§ Instructions for the task: Report back every line below that carries the word "empty".
******************************
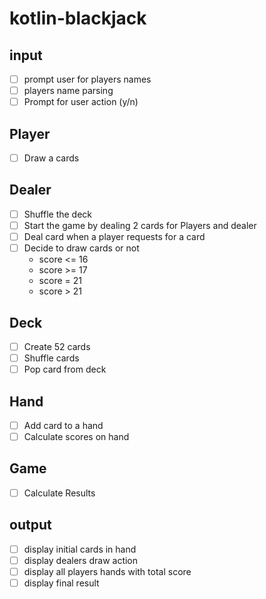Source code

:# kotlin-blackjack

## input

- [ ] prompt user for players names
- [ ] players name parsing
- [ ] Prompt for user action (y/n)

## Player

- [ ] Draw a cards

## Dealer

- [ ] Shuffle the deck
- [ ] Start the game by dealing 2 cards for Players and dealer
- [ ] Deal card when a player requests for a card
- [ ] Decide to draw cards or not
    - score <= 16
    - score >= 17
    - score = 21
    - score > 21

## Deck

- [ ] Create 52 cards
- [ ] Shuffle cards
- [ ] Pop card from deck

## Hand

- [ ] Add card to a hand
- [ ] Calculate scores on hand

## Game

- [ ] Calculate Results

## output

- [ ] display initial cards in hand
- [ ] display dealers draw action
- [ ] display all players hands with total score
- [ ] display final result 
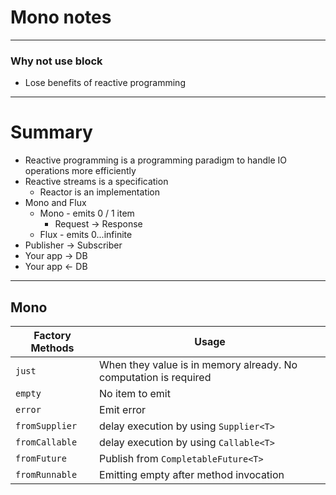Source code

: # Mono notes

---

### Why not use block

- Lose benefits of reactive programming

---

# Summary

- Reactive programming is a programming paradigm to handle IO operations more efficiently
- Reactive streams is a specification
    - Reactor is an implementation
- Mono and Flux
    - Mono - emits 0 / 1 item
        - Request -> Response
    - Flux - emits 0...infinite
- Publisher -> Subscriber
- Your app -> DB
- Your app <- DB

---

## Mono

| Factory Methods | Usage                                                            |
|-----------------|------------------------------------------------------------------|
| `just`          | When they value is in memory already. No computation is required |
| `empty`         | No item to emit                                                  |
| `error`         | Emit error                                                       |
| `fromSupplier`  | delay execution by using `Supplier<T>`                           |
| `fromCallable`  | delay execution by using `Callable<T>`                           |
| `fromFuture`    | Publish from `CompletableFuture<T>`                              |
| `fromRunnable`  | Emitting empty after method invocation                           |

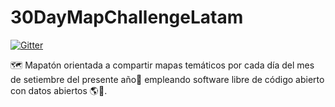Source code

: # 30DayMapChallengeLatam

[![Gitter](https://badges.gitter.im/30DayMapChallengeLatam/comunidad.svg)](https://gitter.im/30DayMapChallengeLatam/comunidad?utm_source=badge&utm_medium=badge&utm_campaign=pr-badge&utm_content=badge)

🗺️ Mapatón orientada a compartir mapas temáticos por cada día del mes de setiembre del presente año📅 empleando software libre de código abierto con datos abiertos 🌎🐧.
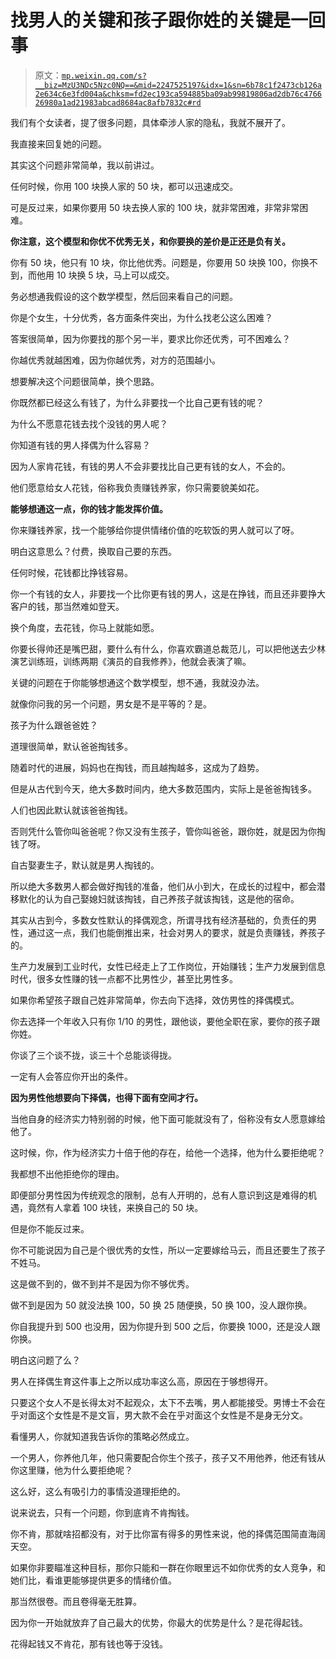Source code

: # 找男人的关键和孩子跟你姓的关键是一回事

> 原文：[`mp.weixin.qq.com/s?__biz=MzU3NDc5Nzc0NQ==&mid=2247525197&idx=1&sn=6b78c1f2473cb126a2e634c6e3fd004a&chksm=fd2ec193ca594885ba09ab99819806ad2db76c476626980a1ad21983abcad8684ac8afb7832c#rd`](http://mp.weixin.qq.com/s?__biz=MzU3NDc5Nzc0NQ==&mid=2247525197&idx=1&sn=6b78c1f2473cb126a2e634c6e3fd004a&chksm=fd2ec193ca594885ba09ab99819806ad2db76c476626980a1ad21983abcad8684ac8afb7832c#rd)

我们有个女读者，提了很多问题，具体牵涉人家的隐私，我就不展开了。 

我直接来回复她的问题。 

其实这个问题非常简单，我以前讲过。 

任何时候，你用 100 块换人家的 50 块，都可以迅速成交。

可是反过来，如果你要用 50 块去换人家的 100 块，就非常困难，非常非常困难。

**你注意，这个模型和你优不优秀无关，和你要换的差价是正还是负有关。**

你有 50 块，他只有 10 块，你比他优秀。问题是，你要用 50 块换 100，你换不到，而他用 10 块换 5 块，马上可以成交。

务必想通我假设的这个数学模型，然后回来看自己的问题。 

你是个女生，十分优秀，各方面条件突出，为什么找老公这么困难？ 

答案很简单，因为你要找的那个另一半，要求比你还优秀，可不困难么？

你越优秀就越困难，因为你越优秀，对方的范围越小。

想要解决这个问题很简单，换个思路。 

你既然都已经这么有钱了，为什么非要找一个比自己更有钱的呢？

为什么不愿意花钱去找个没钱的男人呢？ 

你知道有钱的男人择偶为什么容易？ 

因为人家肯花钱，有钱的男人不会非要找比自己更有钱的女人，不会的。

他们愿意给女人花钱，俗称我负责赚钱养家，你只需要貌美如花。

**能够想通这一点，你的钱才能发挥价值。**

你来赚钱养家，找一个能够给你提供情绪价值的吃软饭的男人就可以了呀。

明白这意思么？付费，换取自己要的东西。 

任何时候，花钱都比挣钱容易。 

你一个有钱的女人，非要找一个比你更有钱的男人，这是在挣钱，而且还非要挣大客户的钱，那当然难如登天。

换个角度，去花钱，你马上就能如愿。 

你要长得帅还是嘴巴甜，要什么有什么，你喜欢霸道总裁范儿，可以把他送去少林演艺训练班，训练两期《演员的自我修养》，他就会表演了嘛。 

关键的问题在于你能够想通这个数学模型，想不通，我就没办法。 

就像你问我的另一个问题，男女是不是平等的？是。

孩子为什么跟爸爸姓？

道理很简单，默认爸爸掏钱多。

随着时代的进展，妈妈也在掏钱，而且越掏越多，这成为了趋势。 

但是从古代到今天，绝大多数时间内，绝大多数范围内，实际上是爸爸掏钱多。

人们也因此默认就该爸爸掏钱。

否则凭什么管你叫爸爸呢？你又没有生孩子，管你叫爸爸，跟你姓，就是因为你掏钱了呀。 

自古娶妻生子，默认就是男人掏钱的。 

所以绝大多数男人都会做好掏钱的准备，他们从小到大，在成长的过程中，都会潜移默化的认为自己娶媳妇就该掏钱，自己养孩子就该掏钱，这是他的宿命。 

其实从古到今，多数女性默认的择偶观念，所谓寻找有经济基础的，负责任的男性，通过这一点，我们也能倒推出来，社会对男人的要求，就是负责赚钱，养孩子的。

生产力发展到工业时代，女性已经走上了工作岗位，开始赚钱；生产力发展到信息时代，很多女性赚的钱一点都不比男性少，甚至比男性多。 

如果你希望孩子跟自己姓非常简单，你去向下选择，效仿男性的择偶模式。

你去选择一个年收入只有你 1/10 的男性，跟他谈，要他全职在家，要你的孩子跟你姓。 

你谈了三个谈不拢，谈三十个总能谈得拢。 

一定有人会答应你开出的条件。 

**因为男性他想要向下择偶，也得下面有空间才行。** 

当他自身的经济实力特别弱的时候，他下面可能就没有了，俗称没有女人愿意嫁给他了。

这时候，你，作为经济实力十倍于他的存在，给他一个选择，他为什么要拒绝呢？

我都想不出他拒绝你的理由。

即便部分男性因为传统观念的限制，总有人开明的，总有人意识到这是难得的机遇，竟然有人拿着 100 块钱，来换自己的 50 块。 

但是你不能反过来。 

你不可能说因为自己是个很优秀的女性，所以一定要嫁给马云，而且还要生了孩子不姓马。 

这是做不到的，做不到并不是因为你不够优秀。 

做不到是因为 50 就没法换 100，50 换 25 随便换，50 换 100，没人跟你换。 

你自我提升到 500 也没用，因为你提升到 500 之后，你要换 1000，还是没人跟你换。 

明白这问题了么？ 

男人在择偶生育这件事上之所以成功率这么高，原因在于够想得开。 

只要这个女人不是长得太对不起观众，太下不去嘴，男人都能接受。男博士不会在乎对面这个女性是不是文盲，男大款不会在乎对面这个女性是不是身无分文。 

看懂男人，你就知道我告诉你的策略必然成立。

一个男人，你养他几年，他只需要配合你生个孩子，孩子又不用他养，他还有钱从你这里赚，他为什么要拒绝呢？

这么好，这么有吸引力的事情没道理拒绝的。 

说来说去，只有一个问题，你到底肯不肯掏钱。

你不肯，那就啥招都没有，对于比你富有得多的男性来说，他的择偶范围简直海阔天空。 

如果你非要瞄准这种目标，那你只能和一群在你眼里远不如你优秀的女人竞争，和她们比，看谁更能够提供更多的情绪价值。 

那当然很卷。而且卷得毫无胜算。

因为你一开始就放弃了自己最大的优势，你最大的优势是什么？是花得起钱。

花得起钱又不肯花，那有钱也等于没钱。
******************************
§ Reply:
| `empty`         | No item to emit                                                  |
| `fromRunnable`  | Emitting empty after method invocation                           |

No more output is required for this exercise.